■ Instructions for the task ■
The reply must repeat the listing below exactly and carry none of its pictures.

■ Data under study ■

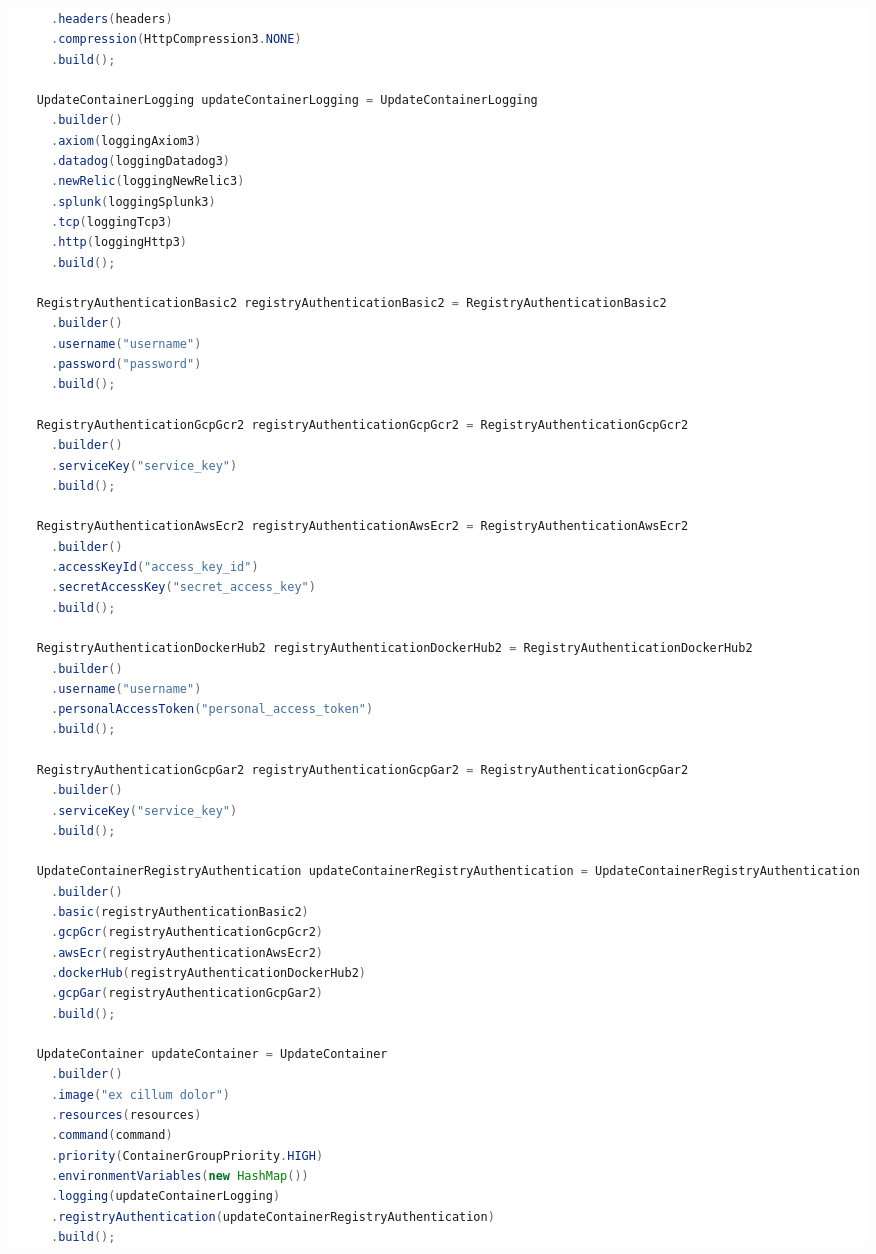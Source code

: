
 ```java
      .headers(headers)
      .compression(HttpCompression3.NONE)
      .build();

    UpdateContainerLogging updateContainerLogging = UpdateContainerLogging
      .builder()
      .axiom(loggingAxiom3)
      .datadog(loggingDatadog3)
      .newRelic(loggingNewRelic3)
      .splunk(loggingSplunk3)
      .tcp(loggingTcp3)
      .http(loggingHttp3)
      .build();

    RegistryAuthenticationBasic2 registryAuthenticationBasic2 = RegistryAuthenticationBasic2
      .builder()
      .username("username")
      .password("password")
      .build();

    RegistryAuthenticationGcpGcr2 registryAuthenticationGcpGcr2 = RegistryAuthenticationGcpGcr2
      .builder()
      .serviceKey("service_key")
      .build();

    RegistryAuthenticationAwsEcr2 registryAuthenticationAwsEcr2 = RegistryAuthenticationAwsEcr2
      .builder()
      .accessKeyId("access_key_id")
      .secretAccessKey("secret_access_key")
      .build();

    RegistryAuthenticationDockerHub2 registryAuthenticationDockerHub2 = RegistryAuthenticationDockerHub2
      .builder()
      .username("username")
      .personalAccessToken("personal_access_token")
      .build();

    RegistryAuthenticationGcpGar2 registryAuthenticationGcpGar2 = RegistryAuthenticationGcpGar2
      .builder()
      .serviceKey("service_key")
      .build();

    UpdateContainerRegistryAuthentication updateContainerRegistryAuthentication = UpdateContainerRegistryAuthentication
      .builder()
      .basic(registryAuthenticationBasic2)
      .gcpGcr(registryAuthenticationGcpGcr2)
      .awsEcr(registryAuthenticationAwsEcr2)
      .dockerHub(registryAuthenticationDockerHub2)
      .gcpGar(registryAuthenticationGcpGar2)
      .build();

    UpdateContainer updateContainer = UpdateContainer
      .builder()
      .image("ex cillum dolor")
      .resources(resources)
      .command(command)
      .priority(ContainerGroupPriority.HIGH)
      .environmentVariables(new HashMap())
      .logging(updateContainerLogging)
      .registryAuthentication(updateContainerRegistryAuthentication)
      .build();
```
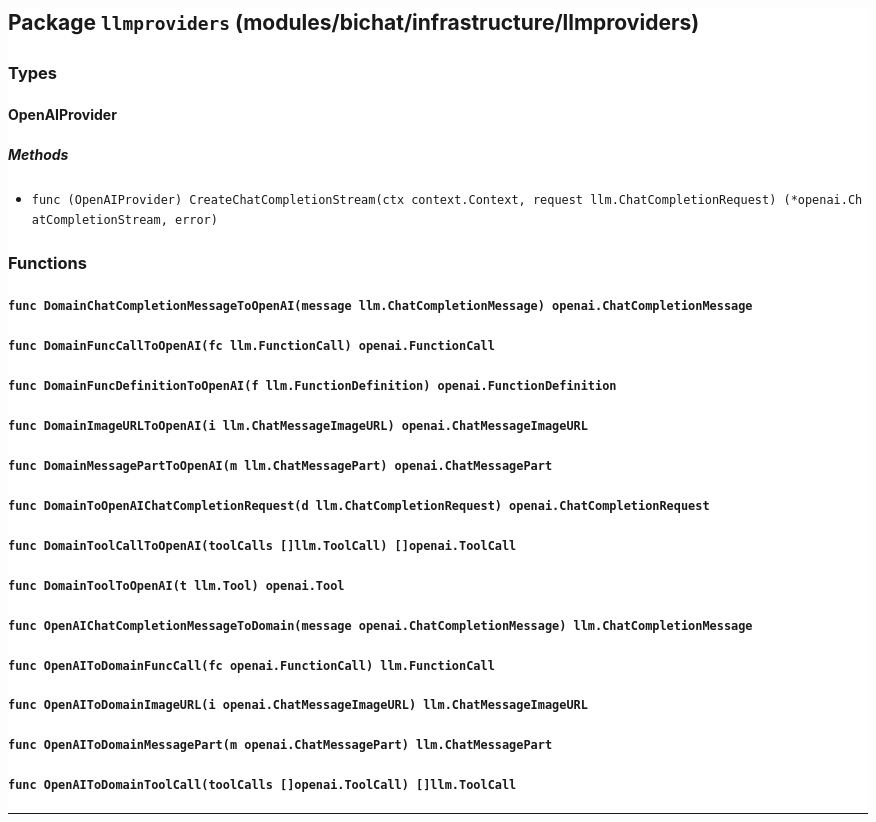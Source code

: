 
## Package `llmproviders` (modules/bichat/infrastructure/llmproviders)

### Types

#### OpenAIProvider

##### Methods

- `func (OpenAIProvider) CreateChatCompletionStream(ctx context.Context, request llm.ChatCompletionRequest) (*openai.ChatCompletionStream, error)`

### Functions

#### `func DomainChatCompletionMessageToOpenAI(message llm.ChatCompletionMessage) openai.ChatCompletionMessage`

#### `func DomainFuncCallToOpenAI(fc llm.FunctionCall) openai.FunctionCall`

#### `func DomainFuncDefinitionToOpenAI(f llm.FunctionDefinition) openai.FunctionDefinition`

#### `func DomainImageURLToOpenAI(i llm.ChatMessageImageURL) openai.ChatMessageImageURL`

#### `func DomainMessagePartToOpenAI(m llm.ChatMessagePart) openai.ChatMessagePart`

#### `func DomainToOpenAIChatCompletionRequest(d llm.ChatCompletionRequest) openai.ChatCompletionRequest`

#### `func DomainToolCallToOpenAI(toolCalls []llm.ToolCall) []openai.ToolCall`

#### `func DomainToolToOpenAI(t llm.Tool) openai.Tool`

#### `func OpenAIChatCompletionMessageToDomain(message openai.ChatCompletionMessage) llm.ChatCompletionMessage`

#### `func OpenAIToDomainFuncCall(fc openai.FunctionCall) llm.FunctionCall`

#### `func OpenAIToDomainImageURL(i openai.ChatMessageImageURL) llm.ChatMessageImageURL`

#### `func OpenAIToDomainMessagePart(m openai.ChatMessagePart) llm.ChatMessagePart`

#### `func OpenAIToDomainToolCall(toolCalls []openai.ToolCall) []llm.ToolCall`

---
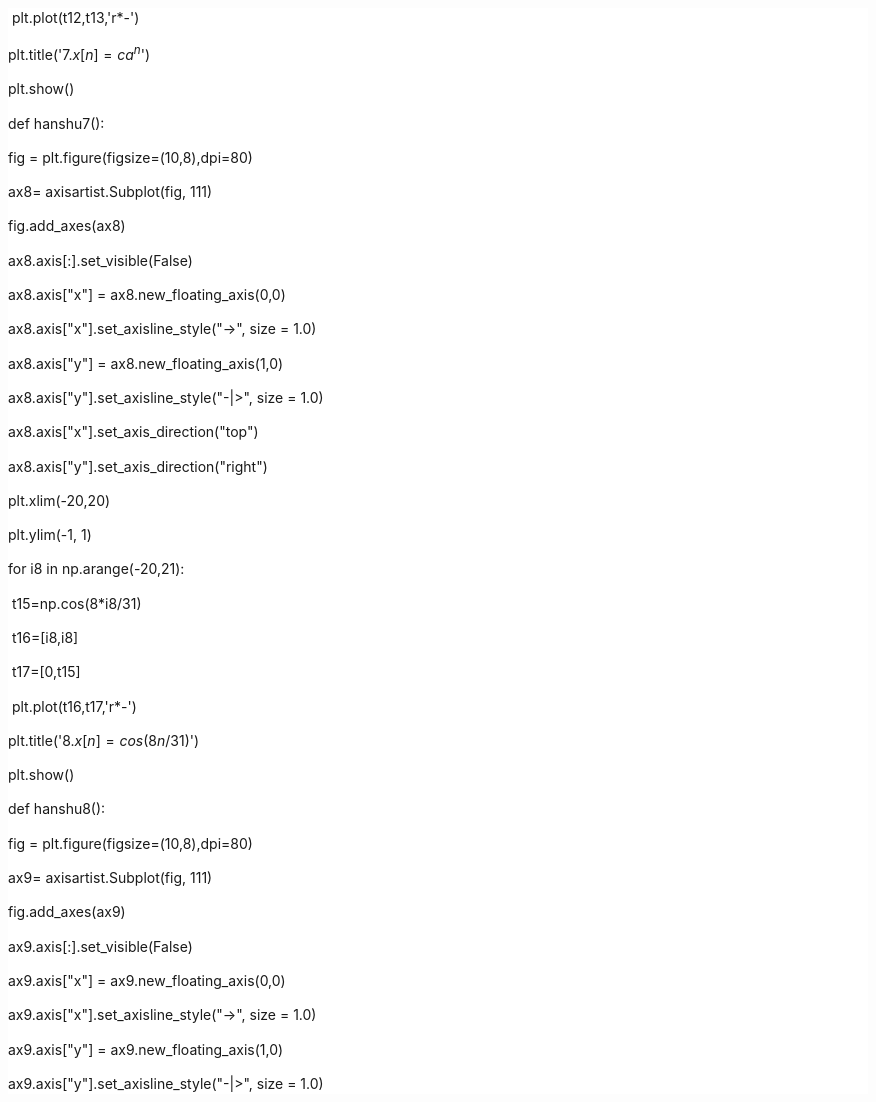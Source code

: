 ​    plt.plot(t12,t13,'r*-')

  plt.title('$7.x[n]=ca^n$')

  plt.show()



def hanshu7():

  fig = plt.figure(figsize=(10,8),dpi=80)

  ax8= axisartist.Subplot(fig, 111)

  fig.add_axes(ax8)

  ax8.axis[:].set_visible(False)

  ax8.axis["x"] = ax8.new_floating_axis(0,0)

  ax8.axis["x"].set_axisline_style("->", size = 1.0)

  ax8.axis["y"] = ax8.new_floating_axis(1,0)

  ax8.axis["y"].set_axisline_style("-|>", size = 1.0)

  ax8.axis["x"].set_axis_direction("top")

  ax8.axis["y"].set_axis_direction("right")

  plt.xlim(-20,20)

  plt.ylim(-1, 1)

  for i8 in np.arange(-20,21):

​    t15=np.cos(8*i8/31)

​    t16=[i8,i8]

​    t17=[0,t15]

​    plt.plot(t16,t17,'r*-')

  plt.title('$8.x[n]=cos(8n/31)$')

  plt.show()



def hanshu8():

  fig = plt.figure(figsize=(10,8),dpi=80)

  ax9= axisartist.Subplot(fig, 111)

  fig.add_axes(ax9)

  ax9.axis[:].set_visible(False)

  ax9.axis["x"] = ax9.new_floating_axis(0,0)

  ax9.axis["x"].set_axisline_style("->", size = 1.0)

  ax9.axis["y"] = ax9.new_floating_axis(1,0)

  ax9.axis["y"].set_axisline_style("-|>", size = 1.0)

■ Written answer ■
Source code

:
 ```java
      .headers(headers)
      .compression(HttpCompression3.NONE)
      .build();

    UpdateContainerLogging updateContainerLogging = UpdateContainerLogging
      .builder()
      .axiom(loggingAxiom3)
      .datadog(loggingDatadog3)
      .newRelic(loggingNewRelic3)
      .splunk(loggingSplunk3)
      .tcp(loggingTcp3)
      .http(loggingHttp3)
      .build();

    RegistryAuthenticationBasic2 registryAuthenticationBasic2 = RegistryAuthenticationBasic2
      .builder()
      .username("username")
      .password("password")
      .build();

    RegistryAuthenticationGcpGcr2 registryAuthenticationGcpGcr2 = RegistryAuthenticationGcpGcr2
      .builder()
      .serviceKey("service_key")
      .build();

    RegistryAuthenticationAwsEcr2 registryAuthenticationAwsEcr2 = RegistryAuthenticationAwsEcr2
      .builder()
      .accessKeyId("access_key_id")
      .secretAccessKey("secret_access_key")
      .build();

    RegistryAuthenticationDockerHub2 registryAuthenticationDockerHub2 = RegistryAuthenticationDockerHub2
      .builder()
      .username("username")
      .personalAccessToken("personal_access_token")
      .build();

    RegistryAuthenticationGcpGar2 registryAuthenticationGcpGar2 = RegistryAuthenticationGcpGar2
      .builder()
      .serviceKey("service_key")
      .build();

    UpdateContainerRegistryAuthentication updateContainerRegistryAuthentication = UpdateContainerRegistryAuthentication
      .builder()
      .basic(registryAuthenticationBasic2)
      .gcpGcr(registryAuthenticationGcpGcr2)
      .awsEcr(registryAuthenticationAwsEcr2)
      .dockerHub(registryAuthenticationDockerHub2)
      .gcpGar(registryAuthenticationGcpGar2)
      .build();

    UpdateContainer updateContainer = UpdateContainer
      .builder()
      .image("ex cillum dolor")
      .resources(resources)
      .command(command)
      .priority(ContainerGroupPriority.HIGH)
      .environmentVariables(new HashMap())
      .logging(updateContainerLogging)
      .registryAuthentication(updateContainerRegistryAuthentication)
      .build();
```
Source code

: 
## Package `llmproviders` (modules/bichat/infrastructure/llmproviders)

### Types

#### OpenAIProvider

##### Methods

- `func (OpenAIProvider) CreateChatCompletionStream(ctx context.Context, request llm.ChatCompletionRequest) (*openai.ChatCompletionStream, error)`

### Functions

#### `func DomainChatCompletionMessageToOpenAI(message llm.ChatCompletionMessage) openai.ChatCompletionMessage`

#### `func DomainFuncCallToOpenAI(fc llm.FunctionCall) openai.FunctionCall`

#### `func DomainFuncDefinitionToOpenAI(f llm.FunctionDefinition) openai.FunctionDefinition`

#### `func DomainImageURLToOpenAI(i llm.ChatMessageImageURL) openai.ChatMessageImageURL`

#### `func DomainMessagePartToOpenAI(m llm.ChatMessagePart) openai.ChatMessagePart`

#### `func DomainToOpenAIChatCompletionRequest(d llm.ChatCompletionRequest) openai.ChatCompletionRequest`

#### `func DomainToolCallToOpenAI(toolCalls []llm.ToolCall) []openai.ToolCall`

#### `func DomainToolToOpenAI(t llm.Tool) openai.Tool`

#### `func OpenAIChatCompletionMessageToDomain(message openai.ChatCompletionMessage) llm.ChatCompletionMessage`

#### `func OpenAIToDomainFuncCall(fc openai.FunctionCall) llm.FunctionCall`

#### `func OpenAIToDomainImageURL(i openai.ChatMessageImageURL) llm.ChatMessageImageURL`

#### `func OpenAIToDomainMessagePart(m openai.ChatMessagePart) llm.ChatMessagePart`

#### `func OpenAIToDomainToolCall(toolCalls []openai.ToolCall) []llm.ToolCall`

---
Source code

: ​    plt.plot(t12,t13,'r*-')

  plt.title('$7.x[n]=ca^n$')

  plt.show()



def hanshu7():

  fig = plt.figure(figsize=(10,8),dpi=80)

  ax8= axisartist.Subplot(fig, 111)

  fig.add_axes(ax8)

  ax8.axis[:].set_visible(False)

  ax8.axis["x"] = ax8.new_floating_axis(0,0)

  ax8.axis["x"].set_axisline_style("->", size = 1.0)

  ax8.axis["y"] = ax8.new_floating_axis(1,0)

  ax8.axis["y"].set_axisline_style("-|>", size = 1.0)

  ax8.axis["x"].set_axis_direction("top")

  ax8.axis["y"].set_axis_direction("right")

  plt.xlim(-20,20)

  plt.ylim(-1, 1)

  for i8 in np.arange(-20,21):

​    t15=np.cos(8*i8/31)

​    t16=[i8,i8]

​    t17=[0,t15]

​    plt.plot(t16,t17,'r*-')

  plt.title('$8.x[n]=cos(8n/31)$')

  plt.show()



def hanshu8():

  fig = plt.figure(figsize=(10,8),dpi=80)

  ax9= axisartist.Subplot(fig, 111)

  fig.add_axes(ax9)

  ax9.axis[:].set_visible(False)

  ax9.axis["x"] = ax9.new_floating_axis(0,0)

  ax9.axis["x"].set_axisline_style("->", size = 1.0)

  ax9.axis["y"] = ax9.new_floating_axis(1,0)

  ax9.axis["y"].set_axisline_style("-|>", size = 1.0)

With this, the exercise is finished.